They point to Parker and Heapy’s 2006 pamphlet The Journey to the Interface as sparking interest in the field of design. In service management, they point to studies by Zomerdijk and Voss in 2007, 2010, 2010. And in marketing they point to various sources, including Buttle in 2003, Court in 2009, and Lee in 2010. For myself, I had the documentation of branded ARG context, and working with “user journeys” when I mentored at the Australian Film, Television and Radio School lab in 2005 onwards. But as I said, these are the journey across media, or touch-points.
What I’m talking about today is depicting the elements within the work. It is less about the story of one person travelling through, as has been criticised as the limits of the “journey chart” in design. It is more about the elements that make up part of the design.
The earliest example of this approach I’ve found so far is from the 1954 animated feature film Animal Farm. It was called a “tension chart” and is stored in The Halas & Batchelor Collection, BFI Special Collections. It is a chart that shows the emotional journey of the story (the tension), along with some of the elements that contribute to the overall experience. Placing them side-by-side (horizontally), the visualisation gives us an insight into how they work together and change.
In the section of the yellow paper chart below, from this page, the main story beats are typed in the first top row. Then the tension depicted as marks and a line indicating less and higher tension as the scenes progress. Then there are the associated Moods, Music, Colour, Time of Day, and Time of Year rows. More parts to the chart are on this page. So with this chart there are the narrative beats, the emotional journey, and what everyone will be aiming for in terms of mood, and how the music and colours will assist with that. What I like is that is gives really quickly and easily, with some words and scribbles on a page, an idea of how the experience will move, and how all the elements will work together to do it.
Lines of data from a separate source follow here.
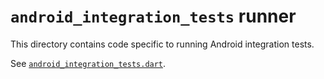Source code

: # `android_integration_tests` runner

This directory contains code specific to running Android integration tests.

See [`android_integration_tests.dart`](android_integration_tests.dart).
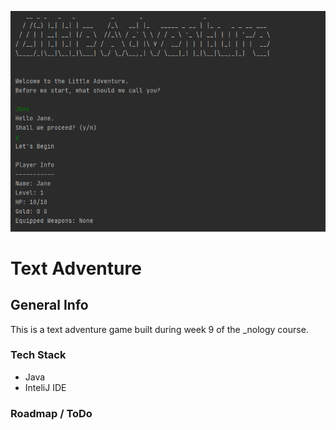 ![Little Adventure Thumbnail](text-adventure.png)

# Text Adventure

## General Info

This is a text adventure game built during week 9 of the _nology course.



### Tech Stack

- Java
- InteliJ IDE

### Roadmap / ToDo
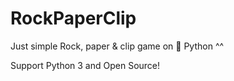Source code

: # RockPaperClip
Just simple Rock, paper &amp; clip game on 🐍 Python ^^

Support Python 3 and Open Source!
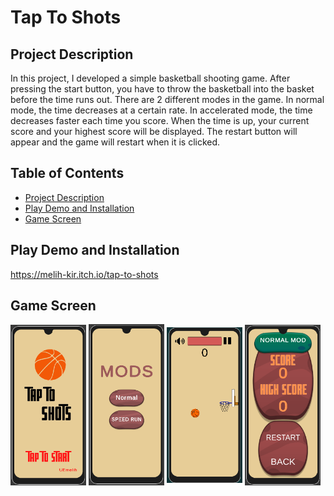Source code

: 
# Tap To Shots

## Project Description
In this project, I developed a simple basketball shooting game. After pressing the start button, you have to throw the basketball into the basket before the time runs out. There are 2 different modes in the game. In normal mode, the time decreases at a certain rate. In accelerated mode, the time decreases faster each time you score. When the time is up, your current score and your highest score will be displayed. The restart button will appear and the game will restart when it is clicked.

## Table of Contents

- [Project Description](#Project-Description)
- [Play Demo and Installation](#Live-Demo-and-Installation)
- [Game Screen](#Game-Screen)


## Play Demo and Installation
https://melih-kir.itch.io/tap-to-shots

## Game Screen


<img src="./TapToShot/ReadmeAssets/start.png.png" alt="racegif" width="24%" align="center"/>
<img src="./TapToShot/ReadmeAssets/mod.png.png" alt="racegif" width="24%" align="center"/>
<img src="./TapToShot/ReadmeAssets/game.png.png" alt="racegif" width="24%" align="center"/>
<img src="./TapToShot/ReadmeAssets/speed.png.png" alt="racegif" width="24%" align="center"/>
Zip along to a relatively recently with the 2009 Journey videogame, and Jenova Chen’s “game progression” chart. From the images Chen shared in this GDC talk, we can see the rows are written out with the three-act structure on the top row, the stages of the monomyth (hero’s journey) on the second, then stages of life, numbers to indicate emotional intensity (-1,0,1,0,2,-2), and the next row(s) are cut off from view.
What I like about this is the layering of two dramatic structure rows: the underlying structure, and then the monomyth structure. The Hero’s Journey is unsurprising, as it is the most well-known narrative structure beyond the Three Act Structure (which is often attributed to Aristotle, who is quite light touch and actually had four acts). Then there are Stages of Life, listed as Birth, Exploring, focusing & Working, Excelling… I am unfamiliar with these, and so if you know this specific structure let me know. But the point is, the creatives involved, I presume mainly Chen, is layering in what he thinks is important. Just like the Animal Farm chart discussed previously included time of day and seasons, you can include whatever is part of your creative mix. The section on Emotional Intensity is once again a guide to want we’re aiming for regarding the player/audience.
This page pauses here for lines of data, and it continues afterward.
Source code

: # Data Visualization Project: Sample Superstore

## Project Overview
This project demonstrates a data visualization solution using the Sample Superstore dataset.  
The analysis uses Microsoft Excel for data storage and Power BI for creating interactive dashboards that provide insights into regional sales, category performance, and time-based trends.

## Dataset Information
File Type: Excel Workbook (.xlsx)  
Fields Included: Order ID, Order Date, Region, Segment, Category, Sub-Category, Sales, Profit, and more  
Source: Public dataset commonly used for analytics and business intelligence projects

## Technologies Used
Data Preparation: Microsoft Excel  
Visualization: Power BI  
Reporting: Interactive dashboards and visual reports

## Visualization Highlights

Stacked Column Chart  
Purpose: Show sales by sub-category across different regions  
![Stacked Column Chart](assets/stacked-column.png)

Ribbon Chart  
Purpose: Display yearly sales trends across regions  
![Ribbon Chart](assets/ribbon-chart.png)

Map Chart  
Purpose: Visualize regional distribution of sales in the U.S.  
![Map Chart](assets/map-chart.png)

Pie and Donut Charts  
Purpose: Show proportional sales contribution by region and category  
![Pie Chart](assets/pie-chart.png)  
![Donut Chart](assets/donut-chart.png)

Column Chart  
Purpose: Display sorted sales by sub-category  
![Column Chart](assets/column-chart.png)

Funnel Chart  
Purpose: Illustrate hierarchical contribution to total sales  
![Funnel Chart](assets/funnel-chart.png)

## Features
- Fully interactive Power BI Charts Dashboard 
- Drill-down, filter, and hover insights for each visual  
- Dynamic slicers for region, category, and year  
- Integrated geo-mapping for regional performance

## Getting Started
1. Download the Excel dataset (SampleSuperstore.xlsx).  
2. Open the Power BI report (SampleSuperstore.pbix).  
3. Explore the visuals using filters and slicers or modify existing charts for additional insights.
The team also developed illustrated versions. Below is an illustration that has the game avatars moving in relation to objects on the top row. This is the gameplay visually represented. Then emotional intensity is depicted with orange bars moving up and down (with the gameplay figures moving up and down with them). The next row has the monomyth/hero’s journey is depicted with small illustrations. The next row after that depicts the landscape as a silhouette; and underneath are labels for the environments/levels, such as “Graveyard” and “Desert”. So what players do, the settings, the emotional journey, and narrative logic of the situations are depicted together.
Another chart depicts character growth on the top row with the avatar shape and colours changing. Then mood and palette is communicated with saturated colours over the bottom of the landscape silhouette again with more detail.
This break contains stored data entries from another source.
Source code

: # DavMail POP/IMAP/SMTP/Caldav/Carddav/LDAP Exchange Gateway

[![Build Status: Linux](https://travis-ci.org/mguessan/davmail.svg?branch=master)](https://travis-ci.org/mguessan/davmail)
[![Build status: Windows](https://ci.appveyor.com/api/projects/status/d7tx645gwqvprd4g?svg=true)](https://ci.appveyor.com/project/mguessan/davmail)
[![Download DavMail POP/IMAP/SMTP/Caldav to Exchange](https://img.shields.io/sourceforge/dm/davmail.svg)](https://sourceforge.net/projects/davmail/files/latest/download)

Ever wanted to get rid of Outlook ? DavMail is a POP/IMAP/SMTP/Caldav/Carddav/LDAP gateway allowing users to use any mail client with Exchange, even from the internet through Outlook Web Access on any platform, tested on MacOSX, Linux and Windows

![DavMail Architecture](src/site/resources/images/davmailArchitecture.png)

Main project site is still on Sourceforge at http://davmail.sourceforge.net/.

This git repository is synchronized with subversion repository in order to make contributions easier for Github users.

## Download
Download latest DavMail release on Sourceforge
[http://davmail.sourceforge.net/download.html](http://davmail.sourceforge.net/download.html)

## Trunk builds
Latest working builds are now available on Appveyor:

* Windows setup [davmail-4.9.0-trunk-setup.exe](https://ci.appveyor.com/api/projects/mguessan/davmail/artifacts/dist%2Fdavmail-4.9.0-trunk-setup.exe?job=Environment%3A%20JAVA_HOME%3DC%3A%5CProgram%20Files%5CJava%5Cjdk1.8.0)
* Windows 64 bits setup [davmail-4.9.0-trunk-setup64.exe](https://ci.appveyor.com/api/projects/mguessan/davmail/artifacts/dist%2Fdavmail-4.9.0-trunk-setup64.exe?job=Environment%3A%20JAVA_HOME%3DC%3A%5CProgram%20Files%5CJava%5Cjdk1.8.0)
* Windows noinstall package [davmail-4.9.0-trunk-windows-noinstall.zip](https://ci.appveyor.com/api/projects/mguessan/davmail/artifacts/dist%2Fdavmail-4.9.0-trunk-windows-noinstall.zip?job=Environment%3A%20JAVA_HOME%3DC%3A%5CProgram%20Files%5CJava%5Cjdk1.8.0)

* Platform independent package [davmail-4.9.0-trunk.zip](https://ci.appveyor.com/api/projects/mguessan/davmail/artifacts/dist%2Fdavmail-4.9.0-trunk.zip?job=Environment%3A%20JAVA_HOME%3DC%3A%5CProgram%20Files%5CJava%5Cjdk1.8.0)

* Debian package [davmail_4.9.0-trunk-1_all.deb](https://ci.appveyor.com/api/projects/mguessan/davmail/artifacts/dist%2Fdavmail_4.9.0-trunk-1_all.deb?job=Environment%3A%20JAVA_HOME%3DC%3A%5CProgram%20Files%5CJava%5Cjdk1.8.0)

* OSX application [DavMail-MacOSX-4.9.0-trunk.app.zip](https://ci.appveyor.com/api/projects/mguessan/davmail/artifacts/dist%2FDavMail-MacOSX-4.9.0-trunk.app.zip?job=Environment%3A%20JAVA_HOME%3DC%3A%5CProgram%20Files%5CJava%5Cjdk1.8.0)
What these documentation methods are doing is bringing various elements together, and including whatever the creatives find helpful as guiding structures and elements.
What To Include In Design Cross-Section?
As you’ve seen with these two examples, you can include what has been a part of your mix. What I do and encourage others to do, to help normalise multiplicity and the self, are these things:
- Include multiple narrative structures. As anyone who has worked in storytelling for a while knows, you don’t just employ one structure (example: the three-act structure).
- You’ve got your underlying dramatic structure. That may be the three-act structure, five-act structure, eight-act structure, etc.
- You’ve got further structures like the monomyth, such as the heroine’s journey, the virgin’s journey, and more.
- You’ve got your genre structures. Each narrative genre has a structure, or at least conventions, obligatory scenes, or elements.
- You’ve got your subgenres, and maybe internal genres too.
- As applicable, include mechanics/interactions & game elements. These are genre-specific too, and can have elements that you’ve generated too. Mechanics and narrative structures work together. Susan O’Connor has a great article summarising how they work together. I call the processing of bringing all these elements together grafting.
- Include settings, levels, zones, as applicable.
- Include Actual World structures and elements. Perhaps you’re drawing on the Stages of Grief for instance?
- Include structures and elements from your own Lived Experience. What was your journey like for yourself? What have you observed in yourself and in others? Your lived experience and observations are just as valid as any other elements.
- Include sound design, music, art, time, fonts, whatever you damn well please!
So it’s not ONE STRUCTURE, it’s not ONE ELEMENT, it’s not ONE DEPARTMENT, and it also INCLUDES YOU.
I offered the Design Cross-Section as an optional method with my interactive storytelling students this year and the ones that came back were so fascinating. Some included images and music links as references, sprite changes, and more. For many, they suddenly saw how the various roles on the team were coming together. It became a spreadsheet they all referenced and added to.
So this, and the fact that the method enables multiplicity and including the self, is what inspired me to share this method. I’ve found it helps some others and so it may be interesting for you.
Enjoy! And please do share any of your own examples or experiences or ideas you have about this!
Buttle, F. (2003), Customer Relationship Management: Concepts and Tools, Butterworth-Heinemann, Burlington, MA.
Court, D., Elzinga, D., Mulder, S. and Vetvik, O.J. (2009), “The consumer decision journey”, McMinsey Quarterly, June, available at: www.mckinsey.com/insights/marketing_sales/the_consumer_ decision_journey (accessed November 1, 2014).
Følstad, A. and K. Kvale. “Customer journeys: a systematic literature review.” Journal of Service Theory and Practice 28 (2018): 196-227.
Lee, G. (2010), “Death of ‘last click wins’: media attribution and the expanding use of media data”, Journal of Direct, Data and Digital Marketing Practice, Vol. 12 No. 1, pp. 16-26.
Zomerdijk, L. and Voss, C. (2007), “Innovation in experiential services – an empirical view”, in DTI (Ed.), Innovation in Services, DTI, London, pp. 97-134.
Zomerdijk, L.G. and Voss, C.A. (2010), “Service design for experience-centric services”, Journal of Service Research, Vol. 13 No. 1, pp. 67-82.
Zomerdijk, L.G. and Voss, C.A. (2011), “NSD processes and practices in experiential services”, Journal of Product Innovation Management, Vol. 28 No. 1, pp. 63-80.